Your assignment
Your answer must be an exact copy of the records below, with no pictures in it.

[Saved data entries]
=== Begin Enclosure ===

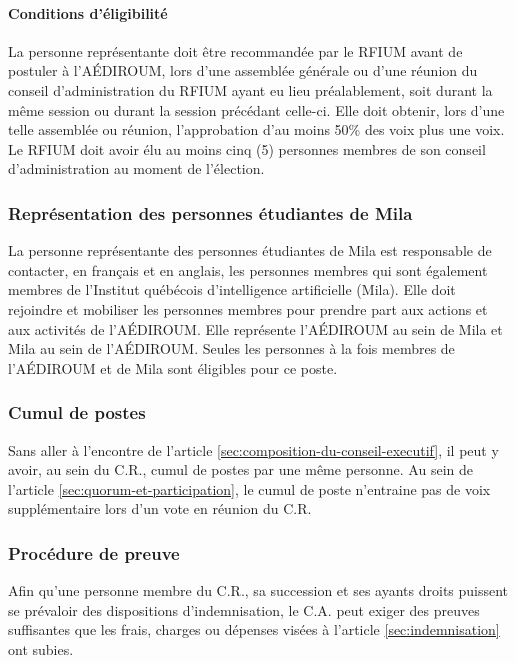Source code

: \documentclass{aediroum}
\newcommand{\article}[1]{article \ref{#1}}
\begin{document}
\paragraph{Conditions d'éligibilité}

La personne représentante doit être recommandée par le
RFIUM avant de postuler à l’AÉDIROUM, lors d’une assemblée générale ou d’une réunion du conseil d’administration du RFIUM ayant eu lieu préalablement, soit durant la même session ou durant la session précédant celle-ci. Elle doit obtenir, lors d’une telle
assemblée ou réunion, l’approbation d’au moins 50\% des voix plus une voix. Le RFIUM doit avoir élu au moins cinq (5) personnes membres de son conseil d’administration au moment de l’élection.

\subsubsection{Représentation des personnes étudiantes de Mila}
La personne représentante des personnes étudiantes de Mila est responsable de contacter,
en français et en anglais, les personnes membres qui sont également membres de
l’Institut québécois d’intelligence artificielle (Mila). Elle doit rejoindre et mobiliser les
personnes membres pour prendre part aux actions et aux activités de l’AÉDIROUM. Elle
représente l’AÉDIROUM au sein de Mila et Mila au sein de l’AÉDIROUM. Seules les
personnes à la fois membres de l’AÉDIROUM et de Mila sont éligibles pour ce poste.

\subsubsection{Cumul de postes}\label{sec:cumul-de-postes}

Sans aller à l'encontre de l'\article{sec:composition-du-conseil-executif}, il peut y avoir, au sein du C.R., cumul de postes par une même personne. Au sein de l'\article{sec:quorum-et-participation}, le cumul de poste n'entraine pas de voix supplémentaire lors d'un vote en réunion du C.R.

\subsubsection{Procédure de preuve}\label{sec:procedure-de-preuve}

Afin qu'une personne membre du C.R., sa succession et ses ayants droits puissent se prévaloir des dispositions d'indemnisation, le C.A. peut exiger des preuves suffisantes que les frais, charges ou dépenses visées à l'\article{sec:indemnisation} ont subies.
\end{document}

=== End Enclosure ===

Solution to this task
Source code

: \documentclass{aediroum}
\newcommand{\article}[1]{article \ref{#1}}
\begin{document}
\paragraph{Conditions d'éligibilité}

La personne représentante doit être recommandée par le
RFIUM avant de postuler à l’AÉDIROUM, lors d’une assemblée générale ou d’une réunion du conseil d’administration du RFIUM ayant eu lieu préalablement, soit durant la même session ou durant la session précédant celle-ci. Elle doit obtenir, lors d’une telle
assemblée ou réunion, l’approbation d’au moins 50\% des voix plus une voix. Le RFIUM doit avoir élu au moins cinq (5) personnes membres de son conseil d’administration au moment de l’élection.

\subsubsection{Représentation des personnes étudiantes de Mila}
La personne représentante des personnes étudiantes de Mila est responsable de contacter,
en français et en anglais, les personnes membres qui sont également membres de
l’Institut québécois d’intelligence artificielle (Mila). Elle doit rejoindre et mobiliser les
personnes membres pour prendre part aux actions et aux activités de l’AÉDIROUM. Elle
représente l’AÉDIROUM au sein de Mila et Mila au sein de l’AÉDIROUM. Seules les
personnes à la fois membres de l’AÉDIROUM et de Mila sont éligibles pour ce poste.

\subsubsection{Cumul de postes}\label{sec:cumul-de-postes}

Sans aller à l'encontre de l'\article{sec:composition-du-conseil-executif}, il peut y avoir, au sein du C.R., cumul de postes par une même personne. Au sein de l'\article{sec:quorum-et-participation}, le cumul de poste n'entraine pas de voix supplémentaire lors d'un vote en réunion du C.R.

\subsubsection{Procédure de preuve}\label{sec:procedure-de-preuve}

Afin qu'une personne membre du C.R., sa succession et ses ayants droits puissent se prévaloir des dispositions d'indemnisation, le C.A. peut exiger des preuves suffisantes que les frais, charges ou dépenses visées à l'\article{sec:indemnisation} ont subies.
\end{document}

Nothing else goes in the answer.